There are those that would reiterate the argument that drinking wine young, using chunky instead of smooth peanut butter and serving cola warm is merely a reflection of our devotion to "freedom of choice" and liberty. I say these things are what lead to the slippery slope that degrades the tradition of "American Exceptionalism".
Write your Senator and urge them to move past the Flag Burning debate and move quickly on the debate over InVINticide Amendment.
Sorry, Tom. I understand that this inVINticide amendment is your baby, but I’ve been lobbying my congresspeople far too long on the Give Rob Cole a Pre-Determined Successful Vineyard and Winery Amendment (GRCPDSVWA) to put that on the back burner.
Ahhh….yes…but then you open the debate as to where the life of a wine begins. Is it at the start of fermentation? 51% through fermentation? The bottling line?
Or…maybe as the wine fundamentalists would want us to believe it is at bud break in the vineyards.
Heck…if that is the case, maybe we shouldn’t even eat grapes.
Ron…YOu do me one better. For the sake of arguement…I’d argue wine begins with bottling.
You know what, if you throw in cloning and things like stems, this conversation is really starting to sound like the other one.
I could mention a Paso Robles distinctive premium varietal red whose label advertises “forward fruit”, as it fits with your TooSoon draft legislation. Bottled with a real cork on the estate in this fairly new viticultural region, the expectation is the subtlety and luscious young depth achievable only vinifying grapes from own-rooted vines; however, this young wine of which I speak pours from the bottle noticeably spritzy. Next, one begins to wonder if the forward fruit is the fading malic acid as the wine continues the malolactic fermentation in the bottle. Even leaving the still mostly full bottle on the counter mostly recorked one extra day yielded little noticeable increase in lactic, absolutely no acetic sidelights, and probably the same amount of spritz. I think your legislation to be meaningful needs to stipulate the starting product needs to attain a physical state recognizable as quality winemaking before one assigns a fair amount of bin time. There is a lot to product design, and as you have noted elsewhere, enology prescribed by the accounting office.
Although some zins and a few other varieties, mostly the centuries old ones, are commonly made for bottle aging, there are many debates about the commonly found bottles of other varieties less suited to standalone character, at least as made and/or blended American style. Additionally, one of the greatest temptations in winery management doubtless may continue to be using young marketing in cycles to offset the variations from year to year.

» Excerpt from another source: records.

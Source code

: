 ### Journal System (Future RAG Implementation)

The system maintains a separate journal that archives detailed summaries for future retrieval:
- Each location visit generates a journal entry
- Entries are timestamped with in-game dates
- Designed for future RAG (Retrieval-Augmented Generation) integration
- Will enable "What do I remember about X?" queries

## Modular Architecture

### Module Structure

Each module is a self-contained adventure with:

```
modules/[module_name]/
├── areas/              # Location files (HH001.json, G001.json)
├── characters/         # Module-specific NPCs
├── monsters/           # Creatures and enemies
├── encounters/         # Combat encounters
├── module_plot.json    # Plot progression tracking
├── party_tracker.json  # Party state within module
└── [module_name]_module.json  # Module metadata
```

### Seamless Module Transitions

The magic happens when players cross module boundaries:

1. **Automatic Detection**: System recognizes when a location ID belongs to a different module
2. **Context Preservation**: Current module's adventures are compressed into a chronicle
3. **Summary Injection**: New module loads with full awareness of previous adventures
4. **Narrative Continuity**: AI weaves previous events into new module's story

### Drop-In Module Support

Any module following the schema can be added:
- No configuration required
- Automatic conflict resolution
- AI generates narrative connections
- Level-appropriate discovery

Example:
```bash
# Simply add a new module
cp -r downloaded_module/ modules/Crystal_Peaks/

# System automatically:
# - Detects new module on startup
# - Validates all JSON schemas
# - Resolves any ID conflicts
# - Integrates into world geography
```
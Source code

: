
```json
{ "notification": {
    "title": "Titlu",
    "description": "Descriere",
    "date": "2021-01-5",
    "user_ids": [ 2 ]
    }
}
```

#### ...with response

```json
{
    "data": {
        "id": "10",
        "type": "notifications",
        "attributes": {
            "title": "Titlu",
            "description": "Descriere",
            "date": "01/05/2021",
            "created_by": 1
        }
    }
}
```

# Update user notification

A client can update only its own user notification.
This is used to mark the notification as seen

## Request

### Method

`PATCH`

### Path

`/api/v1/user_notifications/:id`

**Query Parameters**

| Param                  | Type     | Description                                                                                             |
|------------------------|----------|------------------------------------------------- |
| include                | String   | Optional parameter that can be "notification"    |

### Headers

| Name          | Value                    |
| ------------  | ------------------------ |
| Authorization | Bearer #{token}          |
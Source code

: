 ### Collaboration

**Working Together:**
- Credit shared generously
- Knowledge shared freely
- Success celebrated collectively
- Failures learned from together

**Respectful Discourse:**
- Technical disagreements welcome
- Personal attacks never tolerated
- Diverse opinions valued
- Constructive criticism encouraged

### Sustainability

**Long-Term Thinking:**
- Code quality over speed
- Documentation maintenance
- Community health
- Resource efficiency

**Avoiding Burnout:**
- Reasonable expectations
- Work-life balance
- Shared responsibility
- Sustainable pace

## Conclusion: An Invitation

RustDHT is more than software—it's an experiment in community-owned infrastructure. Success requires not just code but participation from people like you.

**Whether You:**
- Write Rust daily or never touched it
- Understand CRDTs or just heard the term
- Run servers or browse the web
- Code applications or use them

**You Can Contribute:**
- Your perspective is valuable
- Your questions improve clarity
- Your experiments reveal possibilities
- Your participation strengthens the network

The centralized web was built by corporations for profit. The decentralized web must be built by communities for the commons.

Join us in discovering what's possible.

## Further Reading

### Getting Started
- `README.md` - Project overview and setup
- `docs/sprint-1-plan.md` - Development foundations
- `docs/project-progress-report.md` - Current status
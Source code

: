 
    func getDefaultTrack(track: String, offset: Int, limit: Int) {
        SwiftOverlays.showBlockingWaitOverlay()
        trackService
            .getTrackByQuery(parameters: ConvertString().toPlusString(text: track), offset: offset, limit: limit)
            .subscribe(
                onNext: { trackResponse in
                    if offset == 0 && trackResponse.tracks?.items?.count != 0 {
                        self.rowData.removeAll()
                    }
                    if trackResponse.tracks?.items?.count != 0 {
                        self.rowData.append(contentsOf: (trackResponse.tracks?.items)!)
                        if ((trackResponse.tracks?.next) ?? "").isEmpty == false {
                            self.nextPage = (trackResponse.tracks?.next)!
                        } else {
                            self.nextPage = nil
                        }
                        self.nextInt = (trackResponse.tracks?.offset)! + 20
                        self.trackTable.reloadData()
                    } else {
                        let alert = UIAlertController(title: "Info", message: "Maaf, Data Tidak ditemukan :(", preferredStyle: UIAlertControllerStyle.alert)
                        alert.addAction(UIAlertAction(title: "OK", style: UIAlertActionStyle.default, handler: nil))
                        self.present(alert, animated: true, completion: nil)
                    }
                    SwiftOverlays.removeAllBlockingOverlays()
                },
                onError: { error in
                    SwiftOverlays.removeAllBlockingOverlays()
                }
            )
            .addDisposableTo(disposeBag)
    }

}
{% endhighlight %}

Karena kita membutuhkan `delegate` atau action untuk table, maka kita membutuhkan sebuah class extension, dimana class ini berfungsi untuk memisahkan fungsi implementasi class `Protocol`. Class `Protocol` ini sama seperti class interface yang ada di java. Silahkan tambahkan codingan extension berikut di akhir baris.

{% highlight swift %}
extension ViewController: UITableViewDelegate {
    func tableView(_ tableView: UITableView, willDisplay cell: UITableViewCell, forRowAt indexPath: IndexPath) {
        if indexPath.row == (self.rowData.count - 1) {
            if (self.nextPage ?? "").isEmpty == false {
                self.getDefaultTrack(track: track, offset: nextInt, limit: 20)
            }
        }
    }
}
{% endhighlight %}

Somewhat along these lines, I suggested to a certain northcoast CA growers organization that we look at the age old encumberance which served the French well, the crop designator in labeling. If that is vin du pays in the bottle twelve years, you’d best leave it on the shelf for another less acquainted buyer. But I doubt FDA or the like would be interested in MLF forward fruit wines made by a new winery as Too Young To Bottle (TYTB) unless there started being breakage or leakage in the warehouse; well, winemakers recognized this a few decades ago and routinely fill punt bottomed bottles with their reds instead of the old flat bottoms.
Another youthful folly is the neoClass of wines made by conglomerates who purchased label rights from boutique wineries when they bought them out, but then proceed to decrease local sourced grape content in favor of diluting with blend fruit trucked in a few hundred miles.